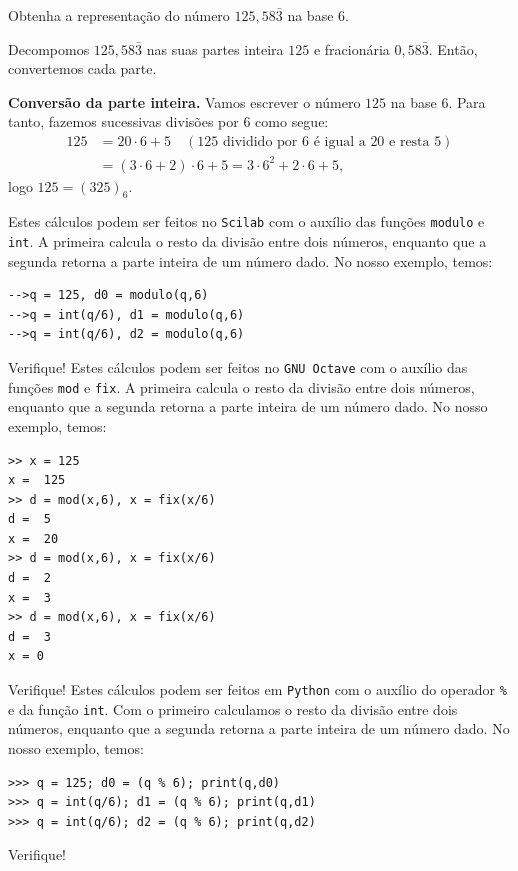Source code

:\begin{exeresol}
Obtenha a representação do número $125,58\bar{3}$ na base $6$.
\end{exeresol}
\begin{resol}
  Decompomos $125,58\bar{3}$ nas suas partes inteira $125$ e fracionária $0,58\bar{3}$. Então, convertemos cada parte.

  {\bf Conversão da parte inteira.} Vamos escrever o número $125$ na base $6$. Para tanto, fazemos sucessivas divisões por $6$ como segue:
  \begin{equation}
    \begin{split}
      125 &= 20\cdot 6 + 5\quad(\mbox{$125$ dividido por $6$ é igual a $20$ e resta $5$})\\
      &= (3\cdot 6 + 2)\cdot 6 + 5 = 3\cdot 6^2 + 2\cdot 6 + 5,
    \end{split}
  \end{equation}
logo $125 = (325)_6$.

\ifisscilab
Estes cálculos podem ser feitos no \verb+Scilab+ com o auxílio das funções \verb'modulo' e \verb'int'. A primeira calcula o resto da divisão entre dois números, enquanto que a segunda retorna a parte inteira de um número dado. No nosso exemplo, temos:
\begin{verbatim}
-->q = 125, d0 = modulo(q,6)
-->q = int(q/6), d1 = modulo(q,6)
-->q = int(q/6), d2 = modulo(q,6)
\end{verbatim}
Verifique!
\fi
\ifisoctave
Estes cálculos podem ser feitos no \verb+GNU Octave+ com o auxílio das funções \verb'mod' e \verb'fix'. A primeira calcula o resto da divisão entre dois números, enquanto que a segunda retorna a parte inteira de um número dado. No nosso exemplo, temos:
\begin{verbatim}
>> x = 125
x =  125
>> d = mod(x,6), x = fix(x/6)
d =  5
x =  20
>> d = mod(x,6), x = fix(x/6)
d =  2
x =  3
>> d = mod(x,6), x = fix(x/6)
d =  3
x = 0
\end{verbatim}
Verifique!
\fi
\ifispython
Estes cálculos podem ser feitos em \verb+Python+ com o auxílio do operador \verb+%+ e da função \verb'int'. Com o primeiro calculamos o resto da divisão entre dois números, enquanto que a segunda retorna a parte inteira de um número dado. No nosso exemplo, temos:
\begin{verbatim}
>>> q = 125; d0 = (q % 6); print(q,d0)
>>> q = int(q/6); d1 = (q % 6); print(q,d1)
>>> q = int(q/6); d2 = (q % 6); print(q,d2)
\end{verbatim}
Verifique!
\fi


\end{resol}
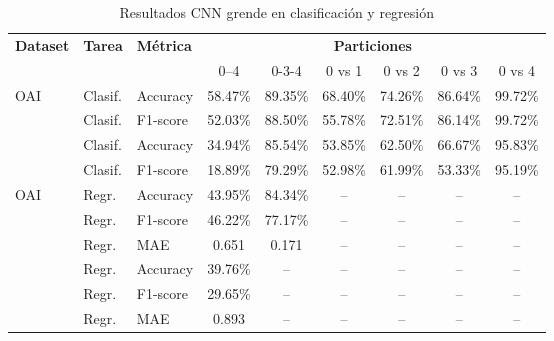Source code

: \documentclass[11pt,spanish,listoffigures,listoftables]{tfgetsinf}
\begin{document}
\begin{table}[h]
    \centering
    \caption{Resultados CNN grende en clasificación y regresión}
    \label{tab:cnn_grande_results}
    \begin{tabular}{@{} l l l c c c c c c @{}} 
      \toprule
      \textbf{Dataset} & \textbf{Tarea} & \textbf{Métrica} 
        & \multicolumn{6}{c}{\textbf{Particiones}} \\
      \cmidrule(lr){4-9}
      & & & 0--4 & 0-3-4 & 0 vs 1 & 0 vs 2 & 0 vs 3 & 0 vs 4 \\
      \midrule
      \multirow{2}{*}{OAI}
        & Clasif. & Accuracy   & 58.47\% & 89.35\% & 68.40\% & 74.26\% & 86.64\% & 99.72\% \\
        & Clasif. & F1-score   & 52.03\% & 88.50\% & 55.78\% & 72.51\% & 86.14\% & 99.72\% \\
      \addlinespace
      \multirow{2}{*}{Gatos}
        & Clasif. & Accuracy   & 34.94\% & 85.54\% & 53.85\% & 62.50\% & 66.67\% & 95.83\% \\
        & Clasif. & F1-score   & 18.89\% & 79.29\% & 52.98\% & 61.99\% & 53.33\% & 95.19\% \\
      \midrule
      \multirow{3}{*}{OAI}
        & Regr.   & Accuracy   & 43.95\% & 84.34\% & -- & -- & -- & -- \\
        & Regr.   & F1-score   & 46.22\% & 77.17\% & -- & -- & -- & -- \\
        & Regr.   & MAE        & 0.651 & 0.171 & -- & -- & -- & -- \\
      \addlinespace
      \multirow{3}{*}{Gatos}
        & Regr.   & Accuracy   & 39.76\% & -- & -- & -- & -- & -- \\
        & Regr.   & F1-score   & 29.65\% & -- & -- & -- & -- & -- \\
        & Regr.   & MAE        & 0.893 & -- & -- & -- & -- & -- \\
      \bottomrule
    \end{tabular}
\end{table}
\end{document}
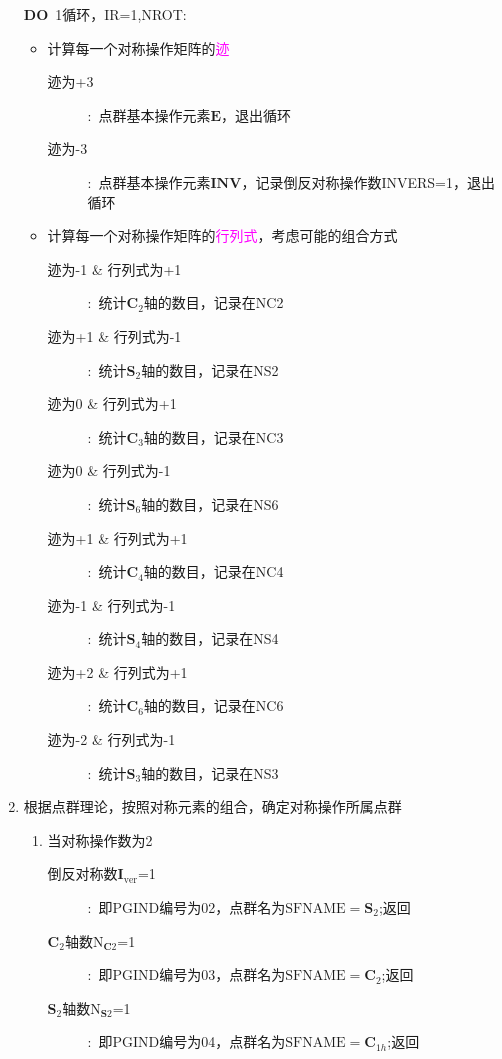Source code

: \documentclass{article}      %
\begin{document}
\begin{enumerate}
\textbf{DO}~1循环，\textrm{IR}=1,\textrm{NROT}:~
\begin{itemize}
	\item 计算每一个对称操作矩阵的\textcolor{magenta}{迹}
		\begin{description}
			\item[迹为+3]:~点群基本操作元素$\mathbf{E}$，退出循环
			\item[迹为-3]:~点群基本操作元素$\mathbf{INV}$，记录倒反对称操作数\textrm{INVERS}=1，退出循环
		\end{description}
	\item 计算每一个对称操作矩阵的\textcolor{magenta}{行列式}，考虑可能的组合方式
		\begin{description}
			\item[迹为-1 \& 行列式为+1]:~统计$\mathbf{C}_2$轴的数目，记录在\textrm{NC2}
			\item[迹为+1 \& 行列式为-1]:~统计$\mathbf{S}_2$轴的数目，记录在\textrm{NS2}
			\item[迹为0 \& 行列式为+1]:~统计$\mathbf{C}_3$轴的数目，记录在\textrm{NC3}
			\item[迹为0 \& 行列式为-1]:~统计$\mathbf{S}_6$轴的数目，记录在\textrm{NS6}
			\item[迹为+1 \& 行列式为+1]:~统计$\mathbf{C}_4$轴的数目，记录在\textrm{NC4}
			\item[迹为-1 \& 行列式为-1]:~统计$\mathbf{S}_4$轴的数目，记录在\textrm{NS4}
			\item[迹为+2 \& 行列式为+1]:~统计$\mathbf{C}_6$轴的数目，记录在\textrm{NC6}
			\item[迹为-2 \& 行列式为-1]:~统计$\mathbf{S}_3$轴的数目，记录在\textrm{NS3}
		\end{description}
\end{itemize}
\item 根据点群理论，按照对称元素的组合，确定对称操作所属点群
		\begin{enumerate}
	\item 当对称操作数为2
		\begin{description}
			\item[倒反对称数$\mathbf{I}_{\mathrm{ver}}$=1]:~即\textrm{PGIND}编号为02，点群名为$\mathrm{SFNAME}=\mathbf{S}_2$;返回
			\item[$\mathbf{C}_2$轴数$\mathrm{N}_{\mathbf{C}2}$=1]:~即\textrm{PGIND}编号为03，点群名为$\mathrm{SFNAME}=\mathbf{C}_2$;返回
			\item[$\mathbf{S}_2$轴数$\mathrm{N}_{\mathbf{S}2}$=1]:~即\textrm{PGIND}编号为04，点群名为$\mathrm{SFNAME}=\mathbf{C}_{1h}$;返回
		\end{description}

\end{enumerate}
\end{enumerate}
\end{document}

**ASSIGNMENT**
Every line above should be transcribed word for word; leave the pictures out.

**TASK OUTPUT**
Source code

:\begin{exeresol}
Obtenha a representação do número $125,58\bar{3}$ na base $6$.
\end{exeresol}
\begin{resol}
  Decompomos $125,58\bar{3}$ nas suas partes inteira $125$ e fracionária $0,58\bar{3}$. Então, convertemos cada parte.

  {\bf Conversão da parte inteira.} Vamos escrever o número $125$ na base $6$. Para tanto, fazemos sucessivas divisões por $6$ como segue:
  \begin{equation}
    \begin{split}
      125 &= 20\cdot 6 + 5\quad(\mbox{$125$ dividido por $6$ é igual a $20$ e resta $5$})\\
      &= (3\cdot 6 + 2)\cdot 6 + 5 = 3\cdot 6^2 + 2\cdot 6 + 5,
    \end{split}
  \end{equation}
logo $125 = (325)_6$.

\ifisscilab
Estes cálculos podem ser feitos no \verb+Scilab+ com o auxílio das funções \verb'modulo' e \verb'int'. A primeira calcula o resto da divisão entre dois números, enquanto que a segunda retorna a parte inteira de um número dado. No nosso exemplo, temos:
\begin{verbatim}
-->q = 125, d0 = modulo(q,6)
-->q = int(q/6), d1 = modulo(q,6)
-->q = int(q/6), d2 = modulo(q,6)
\end{verbatim}
Verifique!
\fi
\ifisoctave
Estes cálculos podem ser feitos no \verb+GNU Octave+ com o auxílio das funções \verb'mod' e \verb'fix'. A primeira calcula o resto da divisão entre dois números, enquanto que a segunda retorna a parte inteira de um número dado. No nosso exemplo, temos:
\begin{verbatim}
>> x = 125
x =  125
>> d = mod(x,6), x = fix(x/6)
d =  5
x =  20
>> d = mod(x,6), x = fix(x/6)
d =  2
x =  3
>> d = mod(x,6), x = fix(x/6)
d =  3
x = 0
\end{verbatim}
Verifique!
\fi
\ifispython
Estes cálculos podem ser feitos em \verb+Python+ com o auxílio do operador \verb+%+ e da função \verb'int'. Com o primeiro calculamos o resto da divisão entre dois números, enquanto que a segunda retorna a parte inteira de um número dado. No nosso exemplo, temos:
\begin{verbatim}
>>> q = 125; d0 = (q % 6); print(q,d0)
>>> q = int(q/6); d1 = (q % 6); print(q,d1)
>>> q = int(q/6); d2 = (q % 6); print(q,d2)
\end{verbatim}
Verifique!
\fi


\end{resol}
Source code

: \documentclass[11pt,spanish,listoffigures,listoftables]{tfgetsinf}
\begin{document}
\begin{table}[h]
    \centering
    \caption{Resultados CNN grende en clasificación y regresión}
    \label{tab:cnn_grande_results}
    \begin{tabular}{@{} l l l c c c c c c @{}} 
      \toprule
      \textbf{Dataset} & \textbf{Tarea} & \textbf{Métrica} 
        & \multicolumn{6}{c}{\textbf{Particiones}} \\
      \cmidrule(lr){4-9}
      & & & 0--4 & 0-3-4 & 0 vs 1 & 0 vs 2 & 0 vs 3 & 0 vs 4 \\
      \midrule
      \multirow{2}{*}{OAI}
        & Clasif. & Accuracy   & 58.47\% & 89.35\% & 68.40\% & 74.26\% & 86.64\% & 99.72\% \\
        & Clasif. & F1-score   & 52.03\% & 88.50\% & 55.78\% & 72.51\% & 86.14\% & 99.72\% \\
      \addlinespace
      \multirow{2}{*}{Gatos}
        & Clasif. & Accuracy   & 34.94\% & 85.54\% & 53.85\% & 62.50\% & 66.67\% & 95.83\% \\
        & Clasif. & F1-score   & 18.89\% & 79.29\% & 52.98\% & 61.99\% & 53.33\% & 95.19\% \\
      \midrule
      \multirow{3}{*}{OAI}
        & Regr.   & Accuracy   & 43.95\% & 84.34\% & -- & -- & -- & -- \\
        & Regr.   & F1-score   & 46.22\% & 77.17\% & -- & -- & -- & -- \\
        & Regr.   & MAE        & 0.651 & 0.171 & -- & -- & -- & -- \\
      \addlinespace
      \multirow{3}{*}{Gatos}
        & Regr.   & Accuracy   & 39.76\% & -- & -- & -- & -- & -- \\
        & Regr.   & F1-score   & 29.65\% & -- & -- & -- & -- & -- \\
        & Regr.   & MAE        & 0.893 & -- & -- & -- & -- & -- \\
      \bottomrule
    \end{tabular}
\end{table}
\end{document}
Source code

: \documentclass{article}      %
\begin{document}
\begin{enumerate}
\textbf{DO}~1循环，\textrm{IR}=1,\textrm{NROT}:~
\begin{itemize}
	\item 计算每一个对称操作矩阵的\textcolor{magenta}{迹}
		\begin{description}
			\item[迹为+3]:~点群基本操作元素$\mathbf{E}$，退出循环
			\item[迹为-3]:~点群基本操作元素$\mathbf{INV}$，记录倒反对称操作数\textrm{INVERS}=1，退出循环
		\end{description}
	\item 计算每一个对称操作矩阵的\textcolor{magenta}{行列式}，考虑可能的组合方式
		\begin{description}
			\item[迹为-1 \& 行列式为+1]:~统计$\mathbf{C}_2$轴的数目，记录在\textrm{NC2}
			\item[迹为+1 \& 行列式为-1]:~统计$\mathbf{S}_2$轴的数目，记录在\textrm{NS2}
			\item[迹为0 \& 行列式为+1]:~统计$\mathbf{C}_3$轴的数目，记录在\textrm{NC3}
			\item[迹为0 \& 行列式为-1]:~统计$\mathbf{S}_6$轴的数目，记录在\textrm{NS6}
			\item[迹为+1 \& 行列式为+1]:~统计$\mathbf{C}_4$轴的数目，记录在\textrm{NC4}
			\item[迹为-1 \& 行列式为-1]:~统计$\mathbf{S}_4$轴的数目，记录在\textrm{NS4}
			\item[迹为+2 \& 行列式为+1]:~统计$\mathbf{C}_6$轴的数目，记录在\textrm{NC6}
			\item[迹为-2 \& 行列式为-1]:~统计$\mathbf{S}_3$轴的数目，记录在\textrm{NS3}
		\end{description}
\end{itemize}
\item 根据点群理论，按照对称元素的组合，确定对称操作所属点群
		\begin{enumerate}
	\item 当对称操作数为2
		\begin{description}
			\item[倒反对称数$\mathbf{I}_{\mathrm{ver}}$=1]:~即\textrm{PGIND}编号为02，点群名为$\mathrm{SFNAME}=\mathbf{S}_2$;返回
			\item[$\mathbf{C}_2$轴数$\mathrm{N}_{\mathbf{C}2}$=1]:~即\textrm{PGIND}编号为03，点群名为$\mathrm{SFNAME}=\mathbf{C}_2$;返回
			\item[$\mathbf{S}_2$轴数$\mathrm{N}_{\mathbf{S}2}$=1]:~即\textrm{PGIND}编号为04，点群名为$\mathrm{SFNAME}=\mathbf{C}_{1h}$;返回
		\end{description}

\end{enumerate}
\end{enumerate}
\end{document}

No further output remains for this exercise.